Privacy Policy

1. Scope and controller

This Privacy Policy describes how Scan2Summary processes personal data when users visit the website, use the mobile app, create or link an account, analyze documents, manage billing, or contact support.

The service operator identified in the app store listing, website, or other published legal notice is the data controller for this service.

Privacy and data-rights requests may be sent to support@scan2summary.com unless a dedicated privacy contact, representative, or data protection officer contact is published for your region.

2. Data we may process

Based on the current mobile project, the service may process the following categories of data:

• Account and identity data, such as user ID, linked email identity, device ID, locale, and account status.
• Document analysis data, such as OCR text, detected language, summary, simplified explanation, action items, deadlines, amounts, warnings, and reference numbers.
• Image metadata included by the current frontend, such as file size, dimensions, mime type, source type, page count, and URI strings used inside the app.
• Billing and entitlement data, such as credit balance, credit ledger entries, subscriptions, purchase restore status, and plan entitlements.
• Support and deletion request data you send by email or through a local mailto helper on the website.

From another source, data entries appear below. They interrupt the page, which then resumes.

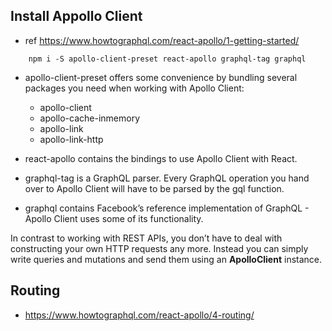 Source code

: ## Install Appollo Client
- ref https://www.howtographql.com/react-apollo/1-getting-started/
```
    npm i -S apollo-client-preset react-apollo graphql-tag graphql
```
- apollo-client-preset offers some convenience by bundling several packages you need when working with Apollo Client:
    - apollo-client
    - apollo-cache-inmemory
    - apollo-link
    - apollo-link-http

- react-apollo contains the bindings to use Apollo Client with React.

- graphql-tag is a GraphQL parser. Every GraphQL operation you hand over to Apollo Client will have to be parsed by the gql function.

- graphql contains Facebook’s reference implementation of GraphQL - Apollo Client uses some of its functionality.

In contrast to working with REST APIs, you don’t have to deal with constructing your own HTTP requests any more.
Instead you can simply write queries and mutations and send them using an **ApolloClient** instance.

## Routing
- https://www.howtographql.com/react-apollo/4-routing/

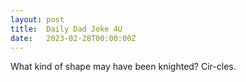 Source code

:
 ```yaml
---
layout: post
title:  Daily Dad Joke 4U
date:   2023-02-28T00:00:00Z
---
```

What kind of shape may have been knighted? Cir-cles.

3. Local processing and server-side processing

Text recognition can run locally on supported iPhone builds through an on-device OCR module before the AI analysis request is sent. This means some text extraction may happen on the device itself.

The core explanation feature is server-side. Scan2Summary sends extracted text, page count, locale, app language, and relevant image metadata to the server so the service can generate analysis results and make them available in history.

We use third-party AI services to analyze document text. Other service providers may support hosting, billing, transactional email, crash reporting, or app distribution.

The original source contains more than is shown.